I spent my career at Gensler, from 1969 until 2003, helping to make the principles a reality and ensuring everyone else in the firm was working together to do the same. When I became president in 1995 and then CEO in 2000, I realized I needed to add a dimension as the steward of our culture and values. Sure, I was watching the firm’s finances closely. And I worked hard on staying close to our clients and their goals, the people in the firm, and our recruiting efforts. But the most important issue for me was that all of this supported the reasons we were in business for our clients.

At a point early in my career, I took on the responsibility of documenting the firm’s vision and values. I began carrying a notebook at all times, particularly as I traveled to our other offices. I asked people what they thought the values of the firm were. I tagged several people around the firm whom I thought understood what I was trying to accomplish. Each time I had a draft, I would send it around to them and ask, “What do you think?”

I got terrific feedback.

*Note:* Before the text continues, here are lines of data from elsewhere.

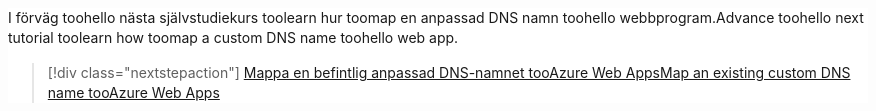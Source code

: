 <span data-ttu-id="c46f6-334">I förväg toohello nästa självstudiekurs toolearn hur toomap en anpassad DNS namn toohello webbprogram.</span><span class="sxs-lookup"><span data-stu-id="c46f6-334">Advance toohello next tutorial toolearn how toomap a custom DNS name toohello web app.</span></span>

> [!div class="nextstepaction"]
> [<span data-ttu-id="c46f6-335">Mappa en befintlig anpassad DNS-namnet tooAzure Web Apps</span><span class="sxs-lookup"><span data-stu-id="c46f6-335">Map an existing custom DNS name tooAzure Web Apps</span></span>](app-service-web-tutorial-custom-domain.md)
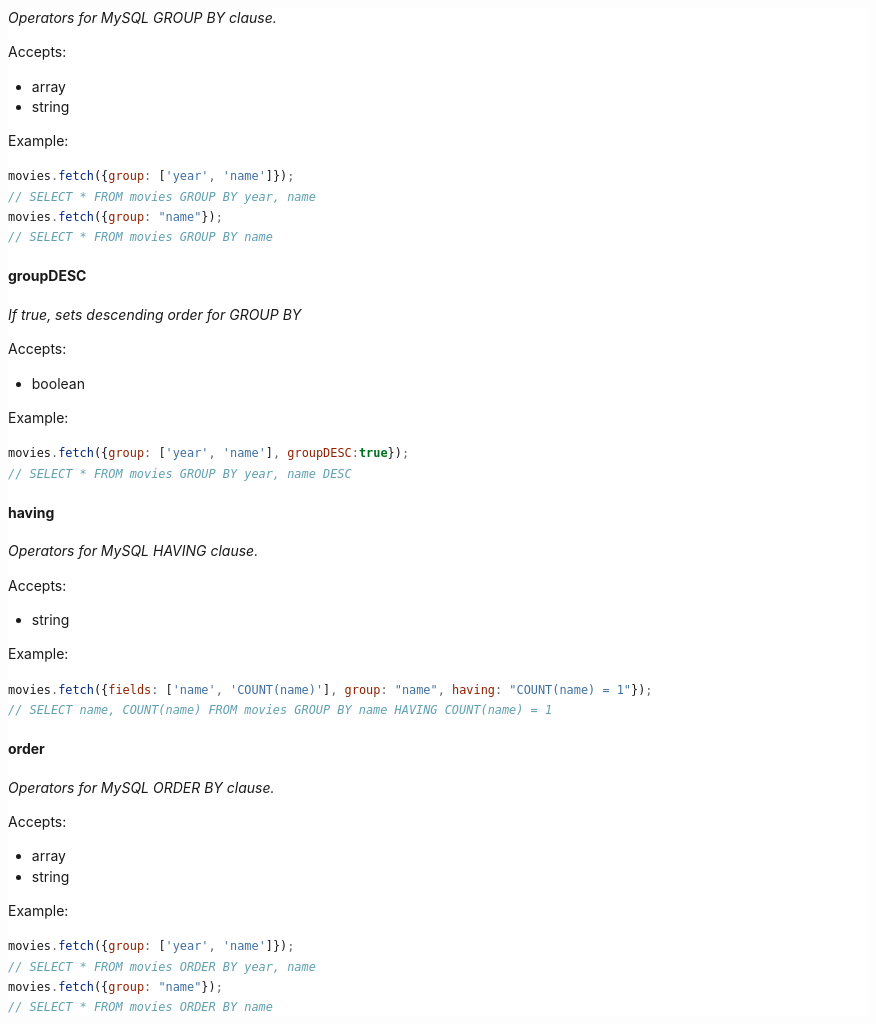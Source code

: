 *Operators for MySQL GROUP BY clause.*

Accepts:

- array
- string

Example:

```javascript
movies.fetch({group: ['year', 'name']});
// SELECT * FROM movies GROUP BY year, name
movies.fetch({group: "name"});
// SELECT * FROM movies GROUP BY name
```	

#### groupDESC

*If true, sets descending order for GROUP BY*

Accepts:

- boolean

Example:

```javascript
movies.fetch({group: ['year', 'name'], groupDESC:true});
// SELECT * FROM movies GROUP BY year, name DESC
```	

#### having

*Operators for MySQL HAVING clause.*

Accepts:

- string

Example:

```javascript
movies.fetch({fields: ['name', 'COUNT(name)'], group: "name", having: "COUNT(name) = 1"});
// SELECT name, COUNT(name) FROM movies GROUP BY name HAVING COUNT(name) = 1
```

#### order

*Operators for MySQL ORDER BY clause.*

Accepts:

- array
- string

Example:

```javascript
movies.fetch({group: ['year', 'name']});
// SELECT * FROM movies ORDER BY year, name
movies.fetch({group: "name"});
// SELECT * FROM movies ORDER BY name
```	
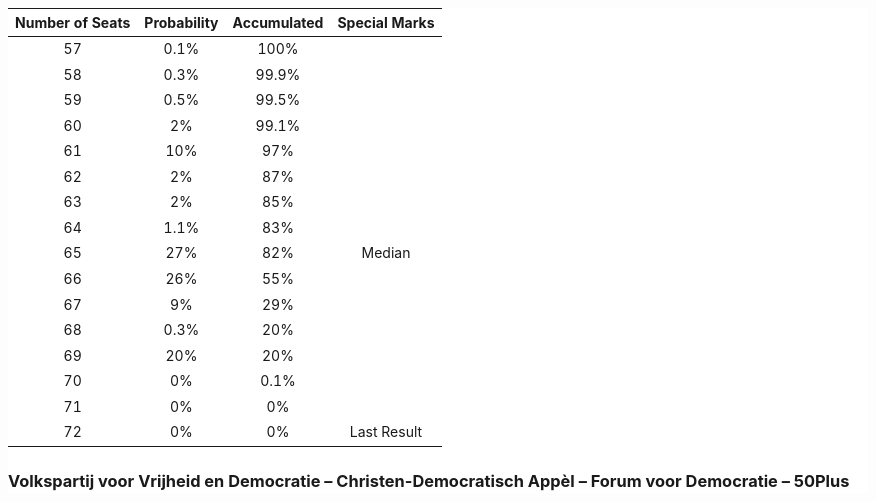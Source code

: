 | Number of Seats | Probability | Accumulated | Special Marks |
|:---------------:|:-----------:|:-----------:|:-------------:|
| 57 | 0.1% | 100% |  |
| 58 | 0.3% | 99.9% |  |
| 59 | 0.5% | 99.5% |  |
| 60 | 2% | 99.1% |  |
| 61 | 10% | 97% |  |
| 62 | 2% | 87% |  |
| 63 | 2% | 85% |  |
| 64 | 1.1% | 83% |  |
| 65 | 27% | 82% | Median |
| 66 | 26% | 55% |  |
| 67 | 9% | 29% |  |
| 68 | 0.3% | 20% |  |
| 69 | 20% | 20% |  |
| 70 | 0% | 0.1% |  |
| 71 | 0% | 0% |  |
| 72 | 0% | 0% | Last Result |

### Volkspartij voor Vrijheid en Democratie – Christen-Democratisch Appèl – Forum voor Democratie – 50Plus
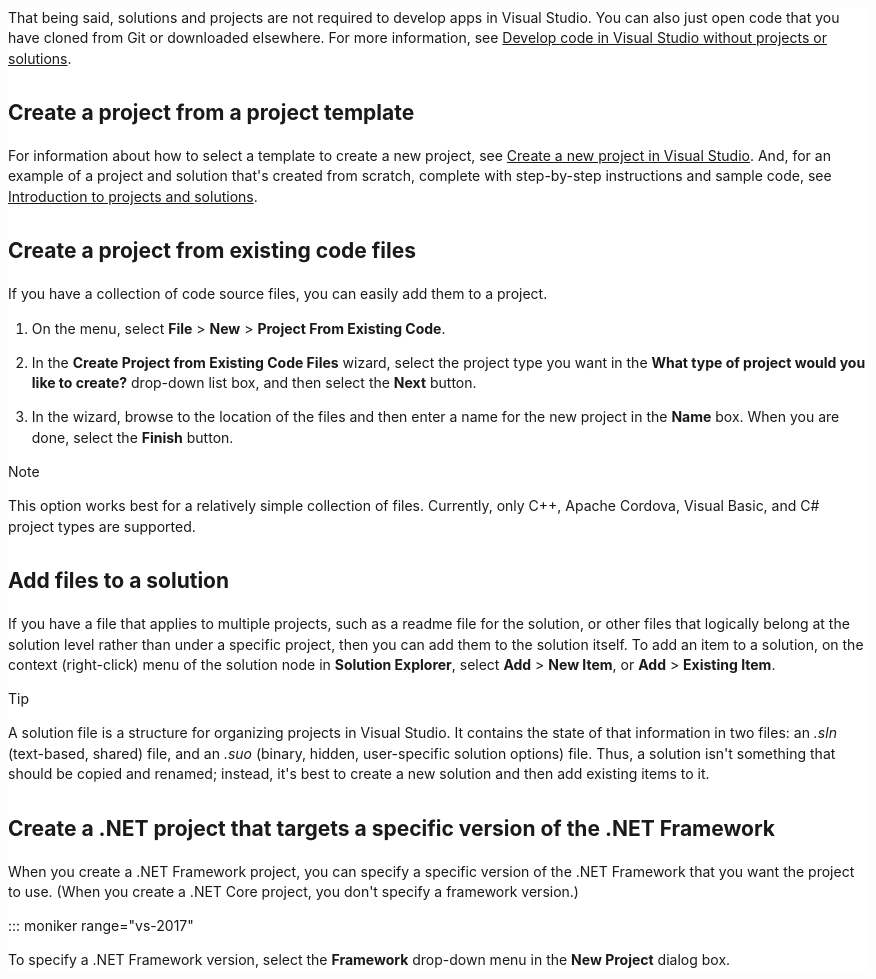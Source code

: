 That being said, solutions and projects are not required to develop apps in Visual Studio. You can also just open code that you have cloned from Git or downloaded elsewhere. For more information, see [Develop code in Visual Studio without projects or solutions](../ide/develop-code-in-visual-studio-without-projects-or-solutions.md).

## Create a project from a project template

For information about how to select a template to create a new project, see [Create a new project in Visual Studio](create-new-project.md). And, for an example of a project and solution that's created from scratch, complete with step-by-step instructions and sample code, see [Introduction to projects and solutions](../get-started/tutorial-projects-solutions.md).

## Create a project from existing code files

If you have a collection of code source files, you can easily add them to a project.

1. On the menu, select **File** > **New** > **Project From Existing Code**.

1. In the **Create Project from Existing Code Files** wizard, select the project type you want in the **What type of project would you like to create?** drop-down list box, and then select the **Next** button.

1. In the wizard, browse to the location of the files and then enter a name for the new project in the **Name** box. When you are done, select the **Finish** button.

> [!NOTE]
> This option works best for a relatively simple collection of files. Currently, only C++, Apache Cordova, Visual Basic, and C# project types are supported.

## Add files to a solution

If you have a file that applies to multiple projects, such as a readme file for the solution, or other files that logically belong at the solution level rather than under a specific project, then you can add them to the solution itself. To add an item to a solution, on the context (right-click) menu of the solution node in **Solution Explorer**, select **Add** > **New Item**, or **Add** > **Existing Item**.

> [!TIP]
> A solution file is a structure for organizing projects in Visual Studio. It contains the state of that information in two files: an *.sln* (text-based, shared) file, and an *.suo* (binary, hidden, user-specific solution options) file. Thus, a solution isn't something that should be copied and renamed; instead, it's best to create a new solution and then add existing items to it.

## Create a .NET project that targets a specific version of the .NET Framework

When you create a .NET Framework project, you can specify a specific version of the .NET Framework that you want the project to use. (When you create a .NET Core project, you don't specify a framework version.)

::: moniker range="vs-2017"

To specify a .NET Framework version, select the **Framework** drop-down menu in the **New Project** dialog box.
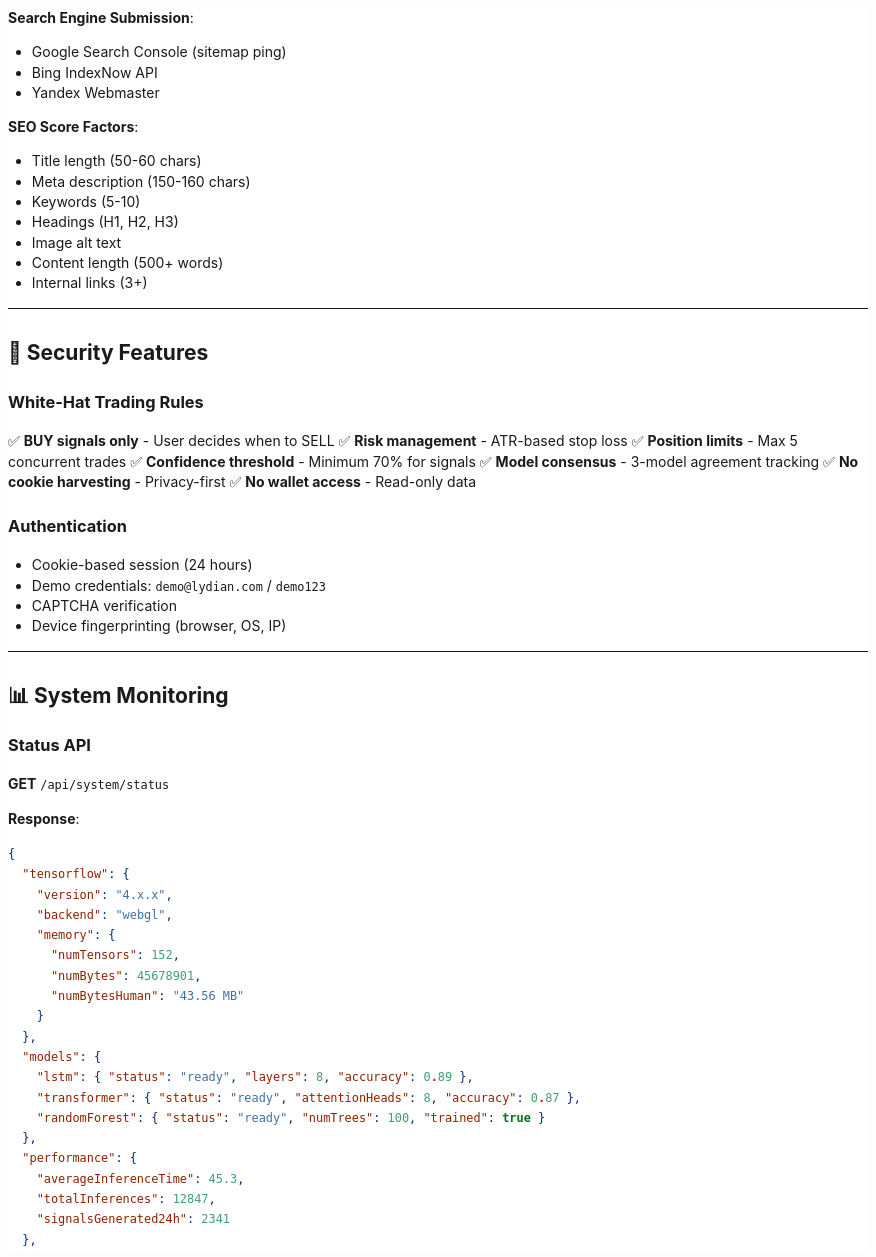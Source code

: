 **Search Engine Submission**:
- Google Search Console (sitemap ping)
- Bing IndexNow API
- Yandex Webmaster

**SEO Score Factors**:
- Title length (50-60 chars)
- Meta description (150-160 chars)
- Keywords (5-10)
- Headings (H1, H2, H3)
- Image alt text
- Content length (500+ words)
- Internal links (3+)

---

## 🔐 Security Features

### White-Hat Trading Rules

✅ **BUY signals only** - User decides when to SELL
✅ **Risk management** - ATR-based stop loss
✅ **Position limits** - Max 5 concurrent trades
✅ **Confidence threshold** - Minimum 70% for signals
✅ **Model consensus** - 3-model agreement tracking
✅ **No cookie harvesting** - Privacy-first
✅ **No wallet access** - Read-only data

### Authentication
- Cookie-based session (24 hours)
- Demo credentials: `demo@lydian.com` / `demo123`
- CAPTCHA verification
- Device fingerprinting (browser, OS, IP)

---

## 📊 System Monitoring

### Status API

**GET** `/api/system/status`

**Response**:
```json
{
  "tensorflow": {
    "version": "4.x.x",
    "backend": "webgl",
    "memory": {
      "numTensors": 152,
      "numBytes": 45678901,
      "numBytesHuman": "43.56 MB"
    }
  },
  "models": {
    "lstm": { "status": "ready", "layers": 8, "accuracy": 0.89 },
    "transformer": { "status": "ready", "attentionHeads": 8, "accuracy": 0.87 },
    "randomForest": { "status": "ready", "numTrees": 100, "trained": true }
  },
  "performance": {
    "averageInferenceTime": 45.3,
    "totalInferences": 12847,
    "signalsGenerated24h": 2341
  },
```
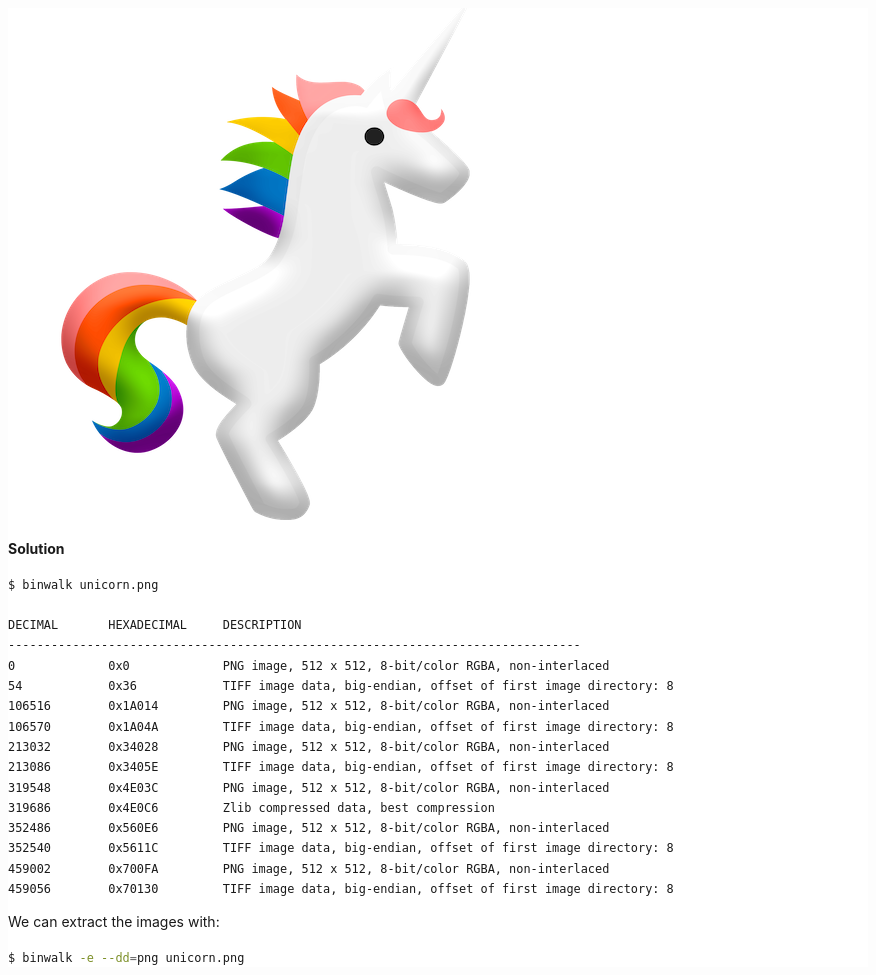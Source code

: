 ![](writeupfiles/unicorn.png)

**Solution**

```bash
$ binwalk unicorn.png

DECIMAL       HEXADECIMAL     DESCRIPTION
--------------------------------------------------------------------------------
0             0x0             PNG image, 512 x 512, 8-bit/color RGBA, non-interlaced
54            0x36            TIFF image data, big-endian, offset of first image directory: 8
106516        0x1A014         PNG image, 512 x 512, 8-bit/color RGBA, non-interlaced
106570        0x1A04A         TIFF image data, big-endian, offset of first image directory: 8
213032        0x34028         PNG image, 512 x 512, 8-bit/color RGBA, non-interlaced
213086        0x3405E         TIFF image data, big-endian, offset of first image directory: 8
319548        0x4E03C         PNG image, 512 x 512, 8-bit/color RGBA, non-interlaced
319686        0x4E0C6         Zlib compressed data, best compression
352486        0x560E6         PNG image, 512 x 512, 8-bit/color RGBA, non-interlaced
352540        0x5611C         TIFF image data, big-endian, offset of first image directory: 8
459002        0x700FA         PNG image, 512 x 512, 8-bit/color RGBA, non-interlaced
459056        0x70130         TIFF image data, big-endian, offset of first image directory: 8
```

We can extract the images with:

```bash
$ binwalk -e --dd=png unicorn.png
```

Sometimes it was “right on;” other times items would come back annotated, “That’s not us, what we should say is …” One day I seemed to have achieved a consensus. We published the result as a statement of “Vision, Mission, and Values,” and asked everyone to operate by these values. I knew we had nailed it a few years later when we were in a period of particularly rapid growth and one of our partners during a management committee meeting said, “We’ve strayed from some of our values. Let’s republish our ‘Vision, Mission, and Values.’”

That’s when you know you’re in the right place, working beside people who share the same values and within a culture that speaks to your professional and personal fulfillment. Here are the five principles that guided Gensler during my tenure and are said to guide the firm today:

  1. We’re in the business of using design as a business tool, not to win design awards, although those are gratefully accepted. Something that pragmatically solves a client’s business problems can also be “pretty.” We were thrilled if a magazine chose to publish our work, touting the design, but most important was that the client’s business performed better.
  2. We should make each design solution suit our client’s culture, both for the employees and the clients or customers.
  3. As the firm grew, we realized we had an enormous body of talent throughout the company. The most qualified person to work on any aspect of a project may not be sitting next to you or may not even be in your office. We asked everyone to adopt a collaborative attitude, reaching out within the firm to bring the most qualified person to the team for a specific aspect of the task that aligned with their expertise. For us, it was about using the aggregated talent of the firm for each client.
  4. We were all in this together with a common goal: the best business solution that meets a client’s needs and goals. To be clear, this never precluded making the solution aesthetically pleasing. Aesthetics have a strong influence on clients’ and customers’ attitudes about the company and product, but also affects people’s behavior and performance.
  5. We carefully documented our clients’ performance goals. We established success metrics before we initiated design, and we measured results after occupancy and periodically after that. This helped our clients justify expenditures to their board, their banker, or governing body and gave us some wonderful stories to tell future clients. It was a practice in the firm to start each design meeting with a client with a review of what their stated performance objectives were and ask if those objectives had changed. Design presentations specifically noted how each design element was meant to enhance one or more of the client’s performance goals.

Part Three of this series will demonstrate how these principles were applied at Gensler with real-life client examples. Visions, missions, values, and principles are easy enough to list on a laminated card, but they are unbelievably powerful in the application, leading to job satisfaction and success.